*** Supplied information Section Begins ***

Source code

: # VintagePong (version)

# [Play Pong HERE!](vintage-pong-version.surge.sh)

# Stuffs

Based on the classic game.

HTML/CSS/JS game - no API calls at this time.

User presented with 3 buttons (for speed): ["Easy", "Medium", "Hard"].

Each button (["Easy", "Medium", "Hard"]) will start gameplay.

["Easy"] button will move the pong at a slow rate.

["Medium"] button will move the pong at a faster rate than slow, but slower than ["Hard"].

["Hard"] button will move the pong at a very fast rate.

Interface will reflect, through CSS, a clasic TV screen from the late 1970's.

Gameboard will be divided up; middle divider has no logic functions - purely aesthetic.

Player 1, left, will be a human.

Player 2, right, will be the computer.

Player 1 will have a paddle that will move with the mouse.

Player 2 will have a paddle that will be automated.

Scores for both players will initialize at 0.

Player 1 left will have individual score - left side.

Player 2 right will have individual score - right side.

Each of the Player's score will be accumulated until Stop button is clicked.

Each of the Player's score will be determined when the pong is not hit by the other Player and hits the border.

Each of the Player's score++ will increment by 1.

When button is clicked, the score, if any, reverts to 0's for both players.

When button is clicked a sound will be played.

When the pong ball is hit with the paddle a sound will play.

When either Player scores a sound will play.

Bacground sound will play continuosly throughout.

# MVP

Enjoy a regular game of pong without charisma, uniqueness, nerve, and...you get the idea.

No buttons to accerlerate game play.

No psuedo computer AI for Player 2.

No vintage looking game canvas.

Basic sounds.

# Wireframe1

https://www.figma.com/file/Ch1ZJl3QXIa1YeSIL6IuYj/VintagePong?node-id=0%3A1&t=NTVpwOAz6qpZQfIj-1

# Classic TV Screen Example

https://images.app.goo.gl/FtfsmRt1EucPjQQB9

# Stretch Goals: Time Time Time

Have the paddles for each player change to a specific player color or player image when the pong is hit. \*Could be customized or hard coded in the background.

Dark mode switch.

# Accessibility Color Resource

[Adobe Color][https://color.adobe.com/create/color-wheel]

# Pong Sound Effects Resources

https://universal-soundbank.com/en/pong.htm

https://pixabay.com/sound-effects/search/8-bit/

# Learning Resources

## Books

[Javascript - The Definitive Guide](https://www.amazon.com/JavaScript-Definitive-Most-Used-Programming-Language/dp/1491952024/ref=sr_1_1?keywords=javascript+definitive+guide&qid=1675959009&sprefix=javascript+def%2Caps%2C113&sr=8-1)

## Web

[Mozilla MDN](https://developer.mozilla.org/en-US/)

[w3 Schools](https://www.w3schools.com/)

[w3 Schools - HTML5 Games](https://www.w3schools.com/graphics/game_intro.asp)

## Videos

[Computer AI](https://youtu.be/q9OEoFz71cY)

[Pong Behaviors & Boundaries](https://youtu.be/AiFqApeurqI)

*** Supplied information Section Ends ***

### Work to be completed
From the entries above, return exactly the line containing "Each of the Player's score will be determined", the line containing "# Stretch Goals: Time Time Time", and all lines between, and nothing else.

### Response to the task
Each of the Player's score will be determined when the pong is not hit by the other Player and hits the border.

Each of the Player's score++ will increment by 1.

When button is clicked, the score, if any, reverts to 0's for both players.

When button is clicked a sound will be played.

When the pong ball is hit with the paddle a sound will play.

When either Player scores a sound will play.

Bacground sound will play continuosly throughout.

# MVP

Enjoy a regular game of pong without charisma, uniqueness, nerve, and...you get the idea.

No buttons to accerlerate game play.

No psuedo computer AI for Player 2.

No vintage looking game canvas.

Basic sounds.

# Wireframe1

https://www.figma.com/file/Ch1ZJl3QXIa1YeSIL6IuYj/VintagePong?node-id=0%3A1&t=NTVpwOAz6qpZQfIj-1

# Classic TV Screen Example

https://images.app.goo.gl/FtfsmRt1EucPjQQB9

# Stretch Goals: Time Time Time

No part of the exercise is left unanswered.